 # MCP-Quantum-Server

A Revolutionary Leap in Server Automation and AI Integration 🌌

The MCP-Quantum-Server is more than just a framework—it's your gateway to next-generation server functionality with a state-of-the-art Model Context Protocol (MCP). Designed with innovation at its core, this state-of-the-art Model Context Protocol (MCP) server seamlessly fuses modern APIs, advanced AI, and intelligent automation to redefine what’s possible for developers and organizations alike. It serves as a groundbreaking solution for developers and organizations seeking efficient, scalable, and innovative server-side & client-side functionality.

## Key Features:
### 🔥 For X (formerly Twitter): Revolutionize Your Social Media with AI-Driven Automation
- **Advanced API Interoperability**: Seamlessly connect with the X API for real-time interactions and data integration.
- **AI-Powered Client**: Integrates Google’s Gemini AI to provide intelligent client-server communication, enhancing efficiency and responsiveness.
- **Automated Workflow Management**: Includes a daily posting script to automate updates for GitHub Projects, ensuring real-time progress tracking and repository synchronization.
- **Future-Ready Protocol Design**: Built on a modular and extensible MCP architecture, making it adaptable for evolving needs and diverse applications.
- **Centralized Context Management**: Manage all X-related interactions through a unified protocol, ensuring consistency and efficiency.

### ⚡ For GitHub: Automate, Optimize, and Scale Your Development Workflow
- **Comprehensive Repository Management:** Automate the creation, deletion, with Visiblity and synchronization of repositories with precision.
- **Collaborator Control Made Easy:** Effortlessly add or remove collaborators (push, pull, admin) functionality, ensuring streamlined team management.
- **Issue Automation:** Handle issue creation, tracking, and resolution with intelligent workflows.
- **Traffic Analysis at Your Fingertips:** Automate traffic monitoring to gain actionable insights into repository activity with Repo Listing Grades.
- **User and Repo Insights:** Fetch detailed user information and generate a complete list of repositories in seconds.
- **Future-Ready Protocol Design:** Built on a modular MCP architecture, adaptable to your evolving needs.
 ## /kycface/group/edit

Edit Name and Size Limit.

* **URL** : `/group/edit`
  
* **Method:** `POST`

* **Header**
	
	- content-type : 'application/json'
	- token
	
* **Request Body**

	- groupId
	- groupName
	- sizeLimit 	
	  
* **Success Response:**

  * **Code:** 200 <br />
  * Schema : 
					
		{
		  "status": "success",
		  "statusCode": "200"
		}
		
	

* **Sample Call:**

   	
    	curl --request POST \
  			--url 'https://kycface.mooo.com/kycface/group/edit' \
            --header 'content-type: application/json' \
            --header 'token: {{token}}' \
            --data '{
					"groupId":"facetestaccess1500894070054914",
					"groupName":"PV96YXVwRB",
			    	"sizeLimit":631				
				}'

Exercise brief: Search the lines above for the string "repositories" and copy each line that has it.

Task response:
- **Comprehensive Repository Management:** Automate the creation, deletion, with Visiblity and synchronization of repositories with precision.
- **User and Repo Insights:** Fetch detailed user information and generate a complete list of repositories in seconds.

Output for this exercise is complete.